Apoptosis, or programmed cell death: this is the orderly destruction of a cell from within, the systematic execution of a sequence of active measures that result in the quiet removal of a cell from active service. It is an active process that requires internal organisation and the activation of enzyme pathways. It involves a disruption of cytoskeleton by enzymatic disruption of actin, the dismantling of the nuclear envelope, the splicing a DNA, and the transfer of the phospholipid phosphatidyl serine to the outer leaflet of the cell membrane, which targets the cell for removal  by phagocytes. No cell components are released, it is tidy, and no immune response results.

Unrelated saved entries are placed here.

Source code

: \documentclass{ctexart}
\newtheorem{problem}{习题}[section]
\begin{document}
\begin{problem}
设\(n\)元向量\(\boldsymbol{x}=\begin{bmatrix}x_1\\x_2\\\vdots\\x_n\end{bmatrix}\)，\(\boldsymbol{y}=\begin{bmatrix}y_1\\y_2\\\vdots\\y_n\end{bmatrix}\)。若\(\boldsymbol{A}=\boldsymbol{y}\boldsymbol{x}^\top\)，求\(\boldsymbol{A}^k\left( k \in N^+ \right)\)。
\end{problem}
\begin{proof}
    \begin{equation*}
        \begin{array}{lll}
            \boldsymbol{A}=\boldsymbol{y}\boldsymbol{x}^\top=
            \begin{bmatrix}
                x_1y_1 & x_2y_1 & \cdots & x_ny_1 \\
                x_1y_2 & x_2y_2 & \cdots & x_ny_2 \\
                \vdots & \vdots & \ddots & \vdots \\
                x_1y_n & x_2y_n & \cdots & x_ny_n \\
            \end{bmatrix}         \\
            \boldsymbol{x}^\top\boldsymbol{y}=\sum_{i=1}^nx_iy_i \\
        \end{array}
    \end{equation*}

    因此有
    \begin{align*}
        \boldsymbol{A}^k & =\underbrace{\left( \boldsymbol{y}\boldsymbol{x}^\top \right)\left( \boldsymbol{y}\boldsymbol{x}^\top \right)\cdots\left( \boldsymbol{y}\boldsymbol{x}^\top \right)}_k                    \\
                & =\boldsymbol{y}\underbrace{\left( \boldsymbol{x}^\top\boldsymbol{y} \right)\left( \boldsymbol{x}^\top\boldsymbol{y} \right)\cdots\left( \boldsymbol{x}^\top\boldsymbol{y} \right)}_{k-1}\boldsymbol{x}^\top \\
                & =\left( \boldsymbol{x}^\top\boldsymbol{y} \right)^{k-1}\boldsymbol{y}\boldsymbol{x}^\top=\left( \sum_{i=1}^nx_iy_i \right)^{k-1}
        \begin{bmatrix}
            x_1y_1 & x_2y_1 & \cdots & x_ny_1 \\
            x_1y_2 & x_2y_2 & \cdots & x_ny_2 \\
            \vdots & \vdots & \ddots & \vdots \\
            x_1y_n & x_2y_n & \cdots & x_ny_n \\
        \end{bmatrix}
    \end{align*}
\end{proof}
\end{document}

The major players in the apoptotic process are a family of enzymes - proteases - called caspases. Most of these exist in an inactive precursor form and they are activated as a cascade often catalysing the activation of each other. Of this, more below.
Apoptotic cell death plays a central role in development in shaping organ systems, and it is an essential mechanism to get rid of cells which have been damaged and which pose a potential threat of malignant growth. Disorders of the apoptotic pathway cause disease as indicated above - in 50% of human cancers, genes involved in the apoptotic pathway are suppressed, whiel premature or inappropriate activation of cell death pathways by subacute injury is implicated in the neurodegenerative disorders.

Necrosis is a passive process. It results from energy depletion, the dissipation of ionic gradients, cell swelling, disruption and permeabilisation of the plasma membrane and loss of intracellular contents, resulting in an inflammatory response.
Mitochondria: we all know of mitochondria as the seat of oxidative phosphorylation. However,  mitochondria may play a central determining role in pathways to cell death.

To remind you of basic mechanisms: the delivery of substrates to the citric acid cycle provies NADH and FADH2 to the mitochondrial respiratory chain. This consists of a series of 4 enzyme complexes which transfer electrons from one to the next, eventually reducing molecular oxygen to generate water. In the process, protons are transferred from the matrix across the inner mitchondrial membrane into theintermembrane space by each complex. This proton gradient is expressed largely as  a transmembrane poential, often referred to as Dym ,which is about -150mV to the cytosol. This  proton gradient provides the force that drives proton influx into the mitochondria, through the enzyme called the F1F0 ATP synthase. This consists of a proton channel and an ATPase and proton influx drives the motor that phosphorlyates ADP to generate ATP (you can see images of the motor working on a web site at  //www.bmb.leeds.ac.uk/illingworth/oxphos/atpase.htm.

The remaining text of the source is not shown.